Loss
Loss is a broad theme that encompasses both tragedy and death. Both are shown in the book Falling Man. Not only have the characters lost their faith in the world after the attacks of 9/11, but they have lost their way in the world. No one really knows what to do and lives are being torn up because of it. The characters Keith and Lianne cannot re-secure their relationship with each other, and Lianne's mother Nina breaks up with Martin. Everything in this book is being torn up and lost just because of the actions of a few.
Memories
Everyone in this book has terrible memories of what happened on that terrible day. Lianne works with Alzheimer's patients, who are slowly losing their memories. Lianne, while working with these patients, fears that the same thing might happen to her. Lianne and Keith have recollections of the attacks, both of them fearing that there might be another attack one day. In all, every character is filled with memories, almost all of them bad.
The world after 9/11
The falling shirt that Keith sees after escaping the 9/11 is a surreal sight and it moves "afloat" from the previous world to the world after 9/11, a world marked by terror and devastation. The novel has been named after the banned picture that was unintentionally captured during the attack by a photographer because it was so disturbing. The world of terror, is marked by fear, paranoia and a sense of detachment from the world people inhabit and the other people around them. The protagonist Keith himself becomes measure to understand the impact the tragedy has on the minds of the citizens of America. After the attack, Keith walks back to the apartment Justin, their son trying to cope with the tragedy in his own insignificant ways: he uses his binoculars to look through the sky for Bill Lawton who is actually Bill Laden as he adopts his father's trauma and is scared of the possibility of another attack.
DeLillo's bold move of providing us with the perspective of Hammad, the victimizer helps us to draw a clear line of segregation between the world pre-9/11 attack where there was no terrorizer and the world after 9/11.
The post-modern elements in the texts, its disconnectedness, the incomplete perspectives of the characters all contribute in depicting the world of after. the novel starts with Keith narrowly escaping alive from the attack and ends with a detailed description of the time when the attack is just about to take place, becoming a circle which implies that it is impossible to escape the world after 9/11 which is the world of terror.

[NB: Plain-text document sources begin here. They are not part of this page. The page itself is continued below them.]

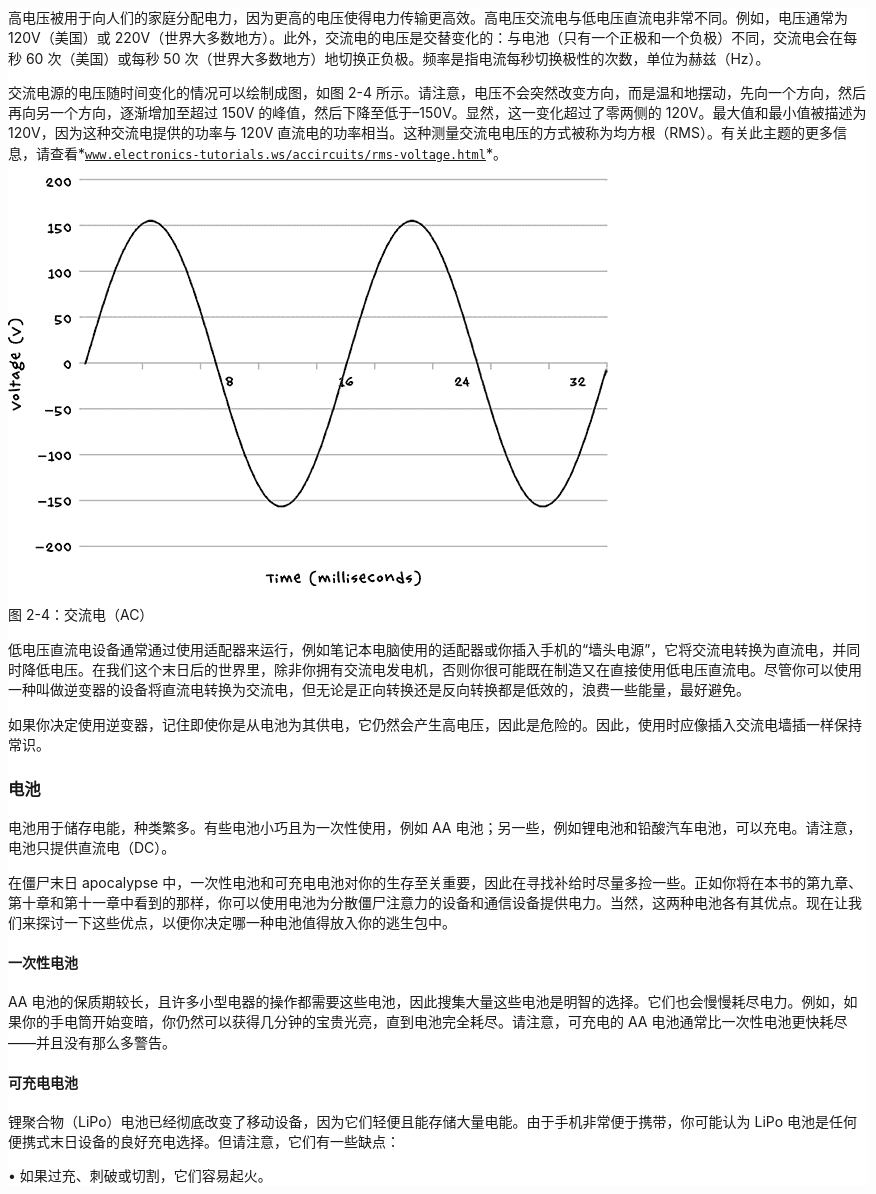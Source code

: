 高电压被用于向人们的家庭分配电力，因为更高的电压使得电力传输更高效。高电压交流电与低电压直流电非常不同。例如，电压通常为 120V（美国）或 220V（世界大多数地方）。此外，交流电的电压是交替变化的：与电池（只有一个正极和一个负极）不同，交流电会在每秒 60 次（美国）或每秒 50 次（世界大多数地方）地切换正负极。频率是指电流每秒切换极性的次数，单位为赫兹（Hz）。

交流电源的电压随时间变化的情况可以绘制成图，如图 2-4 所示。请注意，电压不会突然改变方向，而是温和地摆动，先向一个方向，然后再向另一个方向，逐渐增加至超过 150V 的峰值，然后下降至低于–150V。显然，这一变化超过了零两侧的 120V。最大值和最小值被描述为 120V，因为这种交流电提供的功率与 120V 直流电的功率相当。这种测量交流电电压的方式被称为均方根（RMS）。有关此主题的更多信息，请查看*[`www.electronics-tutorials.ws/accircuits/rms-voltage.html`](http://www.electronics-tutorials.ws/accircuits/rms-voltage.html)*。

![image](img/f02-04.jpg)

图 2-4：交流电（AC）

低电压直流电设备通常通过使用适配器来运行，例如笔记本电脑使用的适配器或你插入手机的“墙头电源”，它将交流电转换为直流电，并同时降低电压。在我们这个末日后的世界里，除非你拥有交流电发电机，否则你很可能既在制造又在直接使用低电压直流电。尽管你可以使用一种叫做逆变器的设备将直流电转换为交流电，但无论是正向转换还是反向转换都是低效的，浪费一些能量，最好避免。

如果你决定使用逆变器，记住即使你是从电池为其供电，它仍然会产生高电压，因此是危险的。因此，使用时应像插入交流电墙插一样保持常识。

### **电池**

电池用于储存电能，种类繁多。有些电池小巧且为一次性使用，例如 AA 电池；另一些，例如锂电池和铅酸汽车电池，可以充电。请注意，电池只提供直流电（DC）。

在僵尸末日 apocalypse 中，一次性电池和可充电电池对你的生存至关重要，因此在寻找补给时尽量多捡一些。正如你将在本书的第九章、第十章和第十一章中看到的那样，你可以使用电池为分散僵尸注意力的设备和通信设备提供电力。当然，这两种电池各有其优点。现在让我们来探讨一下这些优点，以便你决定哪一种电池值得放入你的逃生包中。

#### **一次性电池**

AA 电池的保质期较长，且许多小型电器的操作都需要这些电池，因此搜集大量这些电池是明智的选择。它们也会慢慢耗尽电力。例如，如果你的手电筒开始变暗，你仍然可以获得几分钟的宝贵光亮，直到电池完全耗尽。请注意，可充电的 AA 电池通常比一次性电池更快耗尽——并且没有那么多警告。

#### **可充电电池**

锂聚合物（LiPo）电池已经彻底改变了移动设备，因为它们轻便且能存储大量电能。由于手机非常便于携带，你可能认为 LiPo 电池是任何便携式末日设备的良好充电选择。但请注意，它们有一些缺点：

• 如果过充、刺破或切割，它们容易起火。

The complex nature of the human psyche
Keith constantly goes through an inner conflict: he tries to go on living his life peacefully but is unable to forget the memories of the attack. When anyone else asks him to talk about his experience he refuses to do so in hopes of being able to forget, but fails desperately. Keith also resigns from his job as a lawyer and begins to play poker with his friends like he used to before but all of this only emphasizes on his constant running away from the memories of the attack.
Lianne struggles from paranoia: her father had killed himself with a gun because he had Alzheimer and did not want to live till the day he had forgotten all his memories and all the people he loved. Ironically even though Lianne worked with patients of Alzheimers and helped them revitalize their memory, Lianne constantly suffered from the fear of losing her own memory.
When DeLillo gives us the perspective of the terrorizer, he also introduces Hammad who is human-like character with conflicting thoughts unlike how terrorists are commonly perceived. We see Hammad questioning what God wants and whether killing himself would help them achieve their target: “But does a man have to kill himself in order to count for something, be someone, find the way?” (175). We then see him self-consoling and manipulating his thoughts by telling himself that the world first changes in the minds of men who want to see the change in the world. He sticks to this strain of thought and in the end we see the crashing of the twin towers.